FIG. 1 illustrates a perspective view of a convection refrigeration apparatus in accordance with a preferred embodiment of this invention. As indicated generally by 1 a (refrigeration) housing means 1 encloses a plurality of refrigeratable compartments, which in this embodiment are refrigeratable drawer means, shown generally as 2, 6, 8 and 10. Each of the drawer means have front, sides and bottom portions, and at least a partially open top portion, and are slidably opened and closed in housing 1 on respective track means (not shown) attached to the infrastructure of housing means 1, denoted generally as infrastructure housing means 1a, by handle means 12, 14, 16, 18, respectively, to form a refrigeratable chest of drawer means. Each drawer means is preferably insulated, and when in a closed position in housing means 1 is preferably hermetically sealable from the environment and other drawer means and components situated in housing infrastructure means 1a, as discussed below. Drawer means 6 is shown in an open position with drawer cold air supply duct means indicated by 20. Manual drawer valve means 22, 24 and 28 are provided for each of drawer means 2, 6, 8 and 10, respectively. Individual drawer valve means for drawer means 8 is not shown as it is blocked from view by a portion of open drawer means 6. Also situated on housing unit 1 is a rheostat means 30 for manual regulation of circulating air velocity, and a thermostat means 32 for manual temperature control of circulating air within the drawer means. A defroster switch means is indicated by 34. An air intake means 36 is provided in housing means 1 to supply a cooling compressor means 84 (not shown in FIG. 1, see FIG. 2), and an air outlet means 38 is also provided in housing means 1 for exhaust air from the cooling compressor means 84.

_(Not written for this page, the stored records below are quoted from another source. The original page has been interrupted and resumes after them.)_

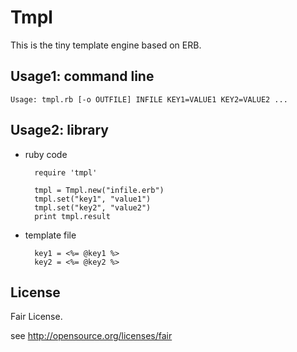 Tmpl
====

This is the tiny template engine based on ERB.

Usage1: command line
--------------------

    Usage: tmpl.rb [-o OUTFILE] INFILE KEY1=VALUE1 KEY2=VALUE2 ...


Usage2: library
---------------

* ruby code

        require 'tmpl'
        
        tmpl = Tmpl.new("infile.erb")
        tmpl.set("key1", "value1")
        tmpl.set("key2", "value2")
        print tmpl.result

* template file

        key1 = <%= @key1 %>
        key2 = <%= @key2 %>

License
-------

Fair License.

see http://opensource.org/licenses/fair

In FIG. 2, there is shown a cut-away rear perspective view of the convection refrigeration apparatus of FIG. 1. A rear view has been selected to better illustrate each of the internal components situated in housing means 1, generally behind drawer means 2, 6, 8 and 10, and the general infrastructure and workings of each of the components in this preferred example.
Turning now to housing means 1, the inside of each of drawer means 2 and 6 are illustrated in cutaway views with only the rear of each of drawer means 8 and 10 being shown. Drawer means 6 is shown in an open position, and slidably situated in its respective track means which itself is anchored in the infrastructure means 1a of housing means 1. Drawer means 2 is shown in a closed position, and is also slidably situated in its respective track means which is integral with and forms a portion of the inside infrastructure means 1a of housing means 1. Housing infrastructure means 1a, also supports other components to be discussed below.
In this preferred example, in each of drawer means 2 and 6 is situated a cold air supply duct means 20 on the upper inside portion of a drawer front portion. This being only a preferred embodiment, however, it is contemplated that a cold air supply duct means can be situated wherever desired in a refrigeratable compartment in accordance with this invention. As also shown in this preferred example, each cold air supply duct means 20 is in the form of a conduit which is perforated by a multiplicity of cold air supply inlets, referred to herein as cold nostril means 42, and which are situated along a portion of cold air supply duct means 20. Preferably, said nostril means 42 are equally spaced from one another and are situated essentially along the entire length of cold air supply duct means 20, which in combination with nostril means 42 forms a cold air distributer means 20a in each respective drawer. Each of said cold air nostril means 42 in cold air distributor means 20a faces in a substantially horizontal position toward the inside of each drawer means. It is contemplated however, that each nostril means 42 is adjustable to feed cold air to a drawer means at various oblique angles relative to the bottom of a drawer means.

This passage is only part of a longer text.